[What to do] Where a line below holds the string "however", copy that line.

(Data supplied Opens)

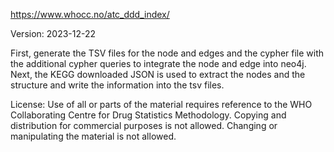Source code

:https://www.whocc.no/atc_ddd_index/

Version: 2023-12-22

First, generate the TSV files for the node and edges and the cypher file with the additional cypher queries to integrate the node and edge into neo4j.
Next, the KEGG downloaded JSON is used to extract the nodes and the structure and write the information into the tsv files.


License: Use of all or parts of the material requires reference to the WHO Collaborating Centre for Drug Statistics Methodology. Copying and distribution for commercial purposes is not allowed. Changing or manipulating the material is not allowed.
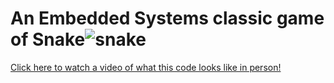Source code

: # An Embedded Systems classic game of Snake![snake](https://user-images.githubusercontent.com/8682236/176330172-3ddf2f9a-b076-42e0-93c9-c05f07fd8f2d.png)

[Click here to watch a video of what this code looks like in person!](https://www.youtube.com/watch?v=vg8U1FO0HE0)
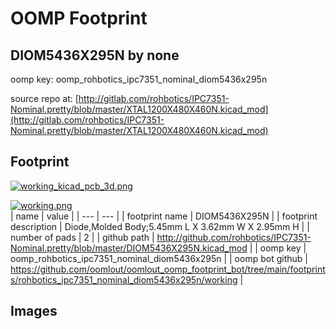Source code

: # OOMP Footprint  
## DIOM5436X295N  by none  
  
oomp key: oomp_rohbotics_ipc7351_nominal_diom5436x295n  
  
source repo at: [http://gitlab.com/rohbotics/IPC7351-Nominal.pretty/blob/master/XTAL1200X480X460N.kicad_mod](http://gitlab.com/rohbotics/IPC7351-Nominal.pretty/blob/master/XTAL1200X480X460N.kicad_mod)  
## Footprint  
  
[![working_kicad_pcb_3d.png](working_kicad_pcb_3d_600.png)](working_kicad_pcb_3d.png)  
  
[![working.png](working_600.png)](working.png)  
| name | value | 
| --- | --- | 
| footprint name | DIOM5436X295N | 
| footprint description | Diode,Molded Body;5.45mm L X 3.62mm W X 2.95mm H | 
| number of pads | 2 | 
| github path | http://github.com/rohbotics/IPC7351-Nominal.pretty/blob/master/DIOM5436X295N.kicad_mod | 
| oomp key | oomp_rohbotics_ipc7351_nominal_diom5436x295n | 
| oomp bot github | https://github.com/oomlout/oomlout_oomp_footprint_bot/tree/main/footprints/rohbotics_ipc7351_nominal_diom5436x295n/working | 
## Images  

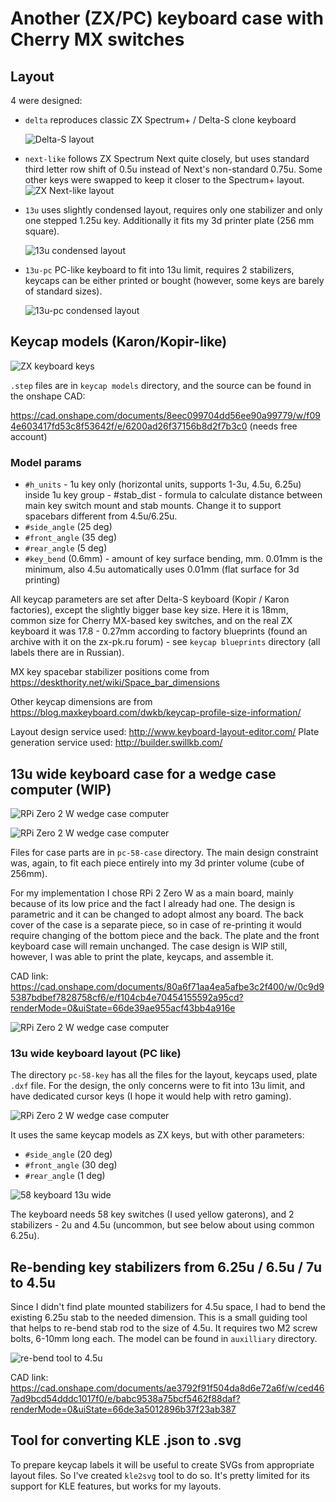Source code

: # Another (ZX/PC) keyboard case with Cherry MX switches


## Layout

4 were designed:
* `delta` reproduces classic ZX Spectrum+ / Delta-S clone keyboard

  ![Delta-S layout](https://github.com/JSmith01/zx-keyboard/blob/master/delta/delta-layout.png?raw=true)

* `next-like` follows ZX Spectrum Next quite closely, but uses standard third letter row shift of 0.5u instead of Next's non-standard 0.75u. Some other keys were swapped to keep it closer to the Spectrum+ layout.
  ![ZX Next-like layout](https://github.com/JSmith01/zx-keyboard/blob/master/next-like/zx-next-like-layout.png?raw=true)

* `13u` uses slightly condensed layout, requires only one stabilizer and only one stepped 1.25u key. Additionally it fits my 3d printer plate (256 mm square).

  ![13u condensed layout](https://github.com/JSmith01/zx-keyboard/blob/master/13u/13u-layout.png?raw=true)

* `13u-pc` PC-like keyboard to fit into 13u limit, requires 2 stabilizers, keycaps can be either printed or bought (however, some keys are barely of standard sizes).

  ![13u-pc condensed layout](https://github.com/JSmith01/zx-keyboard/blob/master/pc-58-key/58-layout.png?raw=true)


## Keycap models (Karon/Kopir-like)

![ZX keyboard keys](https://github.com/JSmith01/zx-keyboard/blob/master/keycap%20models/keys.png?raw=true)

`.step` files are in `keycap models` directory, and the source can be found in the onshape CAD:

https://cad.onshape.com/documents/8eec099704dd56ee90a99779/w/f094e603417fd53c8f53642f/e/6200ad26f37156b8d2f7b3c0 (needs free account)

### Model params
* `#h_units` - 1u key only (horizontal units, supports 1-3u, 4.5u, 6.25u)
inside 1u key group - #stab_dist - formula to calculate distance between main key switch mount and stab mounts. Change it to support spacebars different from 4.5u/6.25u.
* `#side_angle` (25 deg) 
* `#front_angle` (35 deg)
* `#rear_angle` (5 deg)
* `#key_bend` (0.6mm) - amount of key surface bending, mm. 0.01mm is the minimum, also 4.5u automatically uses 0.01mm (flat surface for 3d printing)

All keycap parameters are set after Delta-S keyboard (Kopir / Karon factories), except the slightly bigger base key size. Here it is 18mm, common size for Cherry MX-based key switches, and on the real ZX keyboard it was 17.8 - 0.27mm according to factory blueprints (found an archive with it on the zx-pk.ru forum) - see `keycap blueprints` directory (all labels there are in Russian).

MX key spacebar stabilizer positions come from https://deskthority.net/wiki/Space_bar_dimensions

Other keycap dimensions are from https://blog.maxkeyboard.com/dwkb/keycap-profile-size-information/

Layout design service used: http://www.keyboard-layout-editor.com/
Plate generation service used: http://builder.swillkb.com/



## 13u wide keyboard case for a wedge case computer (WIP)

![RPi Zero 2 W wedge case computer](https://github.com/JSmith01/zx-keyboard/blob/master/pc-58-case/pictures/Image00005.jpg?raw=true)

![RPi Zero 2 W wedge case computer](https://github.com/JSmith01/zx-keyboard/blob/master/pc-58-case/case.png?raw=true)

Files for case parts are in `pc-58-case` directory. The main design constraint was, again, to fit each piece entirely into my 3d printer volume (cube of 256mm).

For my implementation I chose RPi 2 Zero W as a main board, mainly because of its low price and the fact I already had one. The design is parametric and it can be changed to adopt almost any board. The back cover of the case is a separate piece, so in case of re-printing it would require changing of the bottom piece and the back. The plate and the front keyboard case will remain unchanged. The case design is WIP still, however, I was able to print the plate, keycaps, and assemble it.

CAD link: https://cad.onshape.com/documents/80a6f71aa4ea5afbe3c2f400/w/0c9d95387bdbef7828758cf6/e/f104cb4e70454155592a95cd?renderMode=0&uiState=66de39ae955acf43bb4a916e

![RPi Zero 2 W wedge case computer](https://github.com/JSmith01/zx-keyboard/blob/master/pc-58-case/isometric-case.png?raw=true)

### 13u wide keyboard layout (PC like)

The directory `pc-58-key` has all the files for the layout, keycaps used, plate `.dxf` file. For the design, the only concerns were to fit into 13u limit, and have dedicated cursor keys (I hope it would help with retro gaming).

![RPi Zero 2 W wedge case computer](https://github.com/JSmith01/zx-keyboard/blob/master/pc-58-key/58-layout.png?raw=true)

It uses the same keycap models as ZX keys, but with other parameters:
* `#side_angle` (20 deg) 
* `#front_angle` (30 deg)
* `#rear_angle` (1 deg)

![58 keyboard 13u wide](https://github.com/JSmith01/zx-keyboard/blob/master/pc-58-key/58-keyboard.jpg?raw=true)

The keyboard needs 58 key switches (I used yellow gaterons), and 2 stabilizers - 2u and 4.5u (uncommon, but see below about using common 6.25u).


## Re-bending key stabilizers from 6.25u / 6.5u / 7u to 4.5u

Since I didn't find plate mounted stabilizers for 4.5u space, I had to bend the existing 6.25u stab to the needed dimension. This is a small guiding tool that helps to re-bend stab rod to the size of 4.5u. It requires two M2 screw bolts, 6-10mm long each. The model can be found in `auxilliary` directory.

![re-bend tool to 4.5u](https://github.com/JSmith01/zx-keyboard/blob/master/auxilliary/re-bend-4.5u.png?raw=true)

CAD link:
https://cad.onshape.com/documents/ae3792f91f504da8d6e72a6f/w/ced467ad9bcd54dddc1017f0/e/babc9538a75bcf5462f88daf?renderMode=0&uiState=66de3a5012896b37f23ab387


## Tool for converting KLE .json to .svg

To prepare keycap labels it will be useful to create SVGs from appropriate layout files. So I've created `kle2svg` tool to do so.
It's pretty limited for its support for KLE features, but works for my layouts.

(Data supplied Closes)

[Answer box]
* `13u-pc` PC-like keyboard to fit into 13u limit, requires 2 stabilizers, keycaps can be either printed or bought (however, some keys are barely of standard sizes).
For my implementation I chose RPi 2 Zero W as a main board, mainly because of its low price and the fact I already had one. The design is parametric and it can be changed to adopt almost any board. The back cover of the case is a separate piece, so in case of re-printing it would require changing of the bottom piece and the back. The plate and the front keyboard case will remain unchanged. The case design is WIP still, however, I was able to print the plate, keycaps, and assemble it.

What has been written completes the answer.